あとは野となれ山となれ

たいせつなことは目には見えないんだよ・・・

平凡な人生を紡ぐ静かな物語の魅力『光の犬』松家仁之著

北海道東部の枝留(この地名は架空らしい)に暮らす添島家の、三代にわたる人々の物語。特別な人物も登場しないし、ドラマチックな出来事も起こらない。薄荷の会社の役員の祖父、その連れ合いで助産師として忙しく生きた祖母、その夫婦の一男三女の子供たち。

 

三人の娘のうち、長女は堅実で働く女性として実績を積み、日常生活能力に少し欠けるような二女は結婚するがすぐに破綻し、出戻ってからはさらに鬱の傾向も加わる。三女は派手で自己中心的で、地味な兄嫁を軽んじるようすが見える。舅姑と三人の小姑とともに暮らす長男の嫁は、それでもこの小姑もいずれ家を出ていくのだと思って耐えるが、結局三人とも生家で年老いていく。

 

兄妹のうちただ一人家庭を持った長男には、長女歩と長男始が生まれる。
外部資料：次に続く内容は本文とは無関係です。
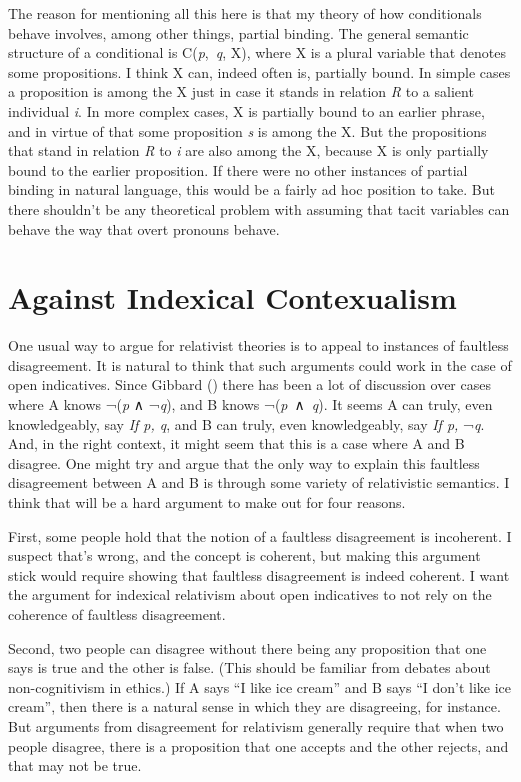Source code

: \documentclass[
  11pt,
  letterpaper,
  DIV=11,
  numbers=noendperiod,
  twoside]{scrartcl}
\begin{document}
The reason for mentioning all this here is that my theory of how
conditionals behave involves, among other things, partial binding. The
general semantic structure of a conditional is C(\emph{p},~\emph{q}, X),
where X is a plural variable that denotes some propositions. I think X
can, indeed often is, partially bound. In simple cases a proposition is
among the X just in case it stands in relation \emph{R} to a salient
individual \emph{i}. In more complex cases, X is partially bound to an
earlier phrase, and in virtue of that some proposition \emph{s} is among
the X. But the propositions that stand in relation \emph{R} to \emph{i}
are also among the X, because X is only partially bound to the earlier
proposition. If there were no other instances of partial binding in
natural language, this would be a fairly ad hoc position to take. But
there shouldn't be any theoretical problem with assuming that tacit
variables can behave the way that overt pronouns behave.

\section{Against Indexical
Contexualism}\label{against-indexical-contexualism}

One usual way to argue for relativist theories is to appeal to instances
of faultless disagreement. It is natural to think that such arguments
could work in the case of open indicatives. Since Gibbard
() there has been a lot of discussion
over cases where A knows ¬(\emph{p} ∧ ¬\emph{q}), and B knows
¬(\emph{p}~∧~\emph{q}). It seems A can truly, even knowledgeably, say
\emph{If p, q}, and B can truly, even knowledgeably, say \emph{If p,}
¬\emph{q}. And, in the right context, it might seem that this is a case
where A and B disagree. One might try and argue that the only way to
explain this faultless disagreement between A and B is through some
variety of relativistic semantics. I think that will be a hard argument
to make out for four reasons.

First, some people hold that the notion of a faultless disagreement is
incoherent. I suspect that's wrong, and the concept is coherent, but
making this argument stick would require showing that faultless
disagreement is indeed coherent. I want the argument for indexical
relativism about open indicatives to not rely on the coherence of
faultless disagreement.

Second, two people can disagree without there being any proposition that
one says is true and the other is false. (This should be familiar from
debates about non-cognitivism in ethics.) If A says ``I like ice cream''
and B says ``I don't like ice cream'', then there is a natural sense in
which they are disagreeing, for instance. But arguments from
disagreement for relativism generally require that when two people
disagree, there is a proposition that one accepts and the other rejects,
and that may not be true.
\end{document}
長い一族三代百年の物語は、この始が「消失点」を背負っているという一文で始まり、「始は眠りにおちていった」という一文で終わる。終始一貫、統制のとれた静かな物語だ。感動的に盛り上げることもなければ、激することもなく、ただ淡々と自然描写や人々の、誰の身の上にも起こりそうな人生を描いていく。

 

それなのにこれほど引き付けられ、心を揺さぶられるのはなぜなのだろう。取り立てて感情移入する人物がいるわけではない。しかし、どの人物も自分である、とも思う。そうして読み終えると自分の生き方について、考えないではいられない。

 

440ページの本であるが、最近の本には珍しく小さめの活字で、しかも会話文を多用していないのでほとんどのページがびっしり文字で埋められていて、本の厚さ以上に長編の小説である。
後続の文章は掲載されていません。